Problem description = Could you copy every record below exactly as it stands?

Extracted information =
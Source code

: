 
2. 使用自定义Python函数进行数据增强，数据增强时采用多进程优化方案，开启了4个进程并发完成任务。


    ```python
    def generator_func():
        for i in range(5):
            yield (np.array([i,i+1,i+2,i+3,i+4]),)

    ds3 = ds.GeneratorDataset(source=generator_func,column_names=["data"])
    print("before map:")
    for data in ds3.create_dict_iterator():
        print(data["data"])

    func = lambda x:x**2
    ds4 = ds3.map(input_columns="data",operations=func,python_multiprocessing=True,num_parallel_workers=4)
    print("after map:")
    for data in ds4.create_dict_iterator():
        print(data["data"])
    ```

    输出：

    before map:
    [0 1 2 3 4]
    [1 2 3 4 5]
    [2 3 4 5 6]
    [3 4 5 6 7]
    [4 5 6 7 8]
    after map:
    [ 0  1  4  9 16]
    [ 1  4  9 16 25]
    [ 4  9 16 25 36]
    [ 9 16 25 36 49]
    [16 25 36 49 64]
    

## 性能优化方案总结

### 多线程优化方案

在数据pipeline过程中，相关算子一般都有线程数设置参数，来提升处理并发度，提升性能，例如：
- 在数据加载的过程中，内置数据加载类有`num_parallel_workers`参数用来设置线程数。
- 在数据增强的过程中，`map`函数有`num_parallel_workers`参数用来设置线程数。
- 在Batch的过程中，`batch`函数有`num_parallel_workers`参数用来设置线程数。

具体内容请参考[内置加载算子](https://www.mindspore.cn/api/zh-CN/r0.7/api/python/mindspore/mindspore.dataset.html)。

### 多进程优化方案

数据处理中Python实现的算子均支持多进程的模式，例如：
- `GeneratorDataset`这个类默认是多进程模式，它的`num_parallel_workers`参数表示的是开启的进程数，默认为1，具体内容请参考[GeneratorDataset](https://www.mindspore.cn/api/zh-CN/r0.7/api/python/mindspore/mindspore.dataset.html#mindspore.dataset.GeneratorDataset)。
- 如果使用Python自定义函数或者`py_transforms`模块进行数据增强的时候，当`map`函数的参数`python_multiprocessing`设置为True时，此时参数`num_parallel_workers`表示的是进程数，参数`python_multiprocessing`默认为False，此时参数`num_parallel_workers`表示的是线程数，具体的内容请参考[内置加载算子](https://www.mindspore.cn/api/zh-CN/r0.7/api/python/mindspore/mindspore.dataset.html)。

Written solution =
Source code

: 
2. 使用自定义Python函数进行数据增强，数据增强时采用多进程优化方案，开启了4个进程并发完成任务。


    ```python
    def generator_func():
        for i in range(5):
            yield (np.array([i,i+1,i+2,i+3,i+4]),)

    ds3 = ds.GeneratorDataset(source=generator_func,column_names=["data"])
    print("before map:")
    for data in ds3.create_dict_iterator():
        print(data["data"])

    func = lambda x:x**2
    ds4 = ds3.map(input_columns="data",operations=func,python_multiprocessing=True,num_parallel_workers=4)
    print("after map:")
    for data in ds4.create_dict_iterator():
        print(data["data"])
    ```

    输出：

    before map:
    [0 1 2 3 4]
    [1 2 3 4 5]
    [2 3 4 5 6]
    [3 4 5 6 7]
    [4 5 6 7 8]
    after map:
    [ 0  1  4  9 16]
    [ 1  4  9 16 25]
    [ 4  9 16 25 36]
    [ 9 16 25 36 49]
    [16 25 36 49 64]
    

## 性能优化方案总结

### 多线程优化方案

在数据pipeline过程中，相关算子一般都有线程数设置参数，来提升处理并发度，提升性能，例如：
- 在数据加载的过程中，内置数据加载类有`num_parallel_workers`参数用来设置线程数。
- 在数据增强的过程中，`map`函数有`num_parallel_workers`参数用来设置线程数。
- 在Batch的过程中，`batch`函数有`num_parallel_workers`参数用来设置线程数。

具体内容请参考[内置加载算子](https://www.mindspore.cn/api/zh-CN/r0.7/api/python/mindspore/mindspore.dataset.html)。

### 多进程优化方案

数据处理中Python实现的算子均支持多进程的模式，例如：
- `GeneratorDataset`这个类默认是多进程模式，它的`num_parallel_workers`参数表示的是开启的进程数，默认为1，具体内容请参考[GeneratorDataset](https://www.mindspore.cn/api/zh-CN/r0.7/api/python/mindspore/mindspore.dataset.html#mindspore.dataset.GeneratorDataset)。
- 如果使用Python自定义函数或者`py_transforms`模块进行数据增强的时候，当`map`函数的参数`python_multiprocessing`设置为True时，此时参数`num_parallel_workers`表示的是进程数，参数`python_multiprocessing`默认为False，此时参数`num_parallel_workers`表示的是线程数，具体的内容请参考[内置加载算子](https://www.mindspore.cn/api/zh-CN/r0.7/api/python/mindspore/mindspore.dataset.html)。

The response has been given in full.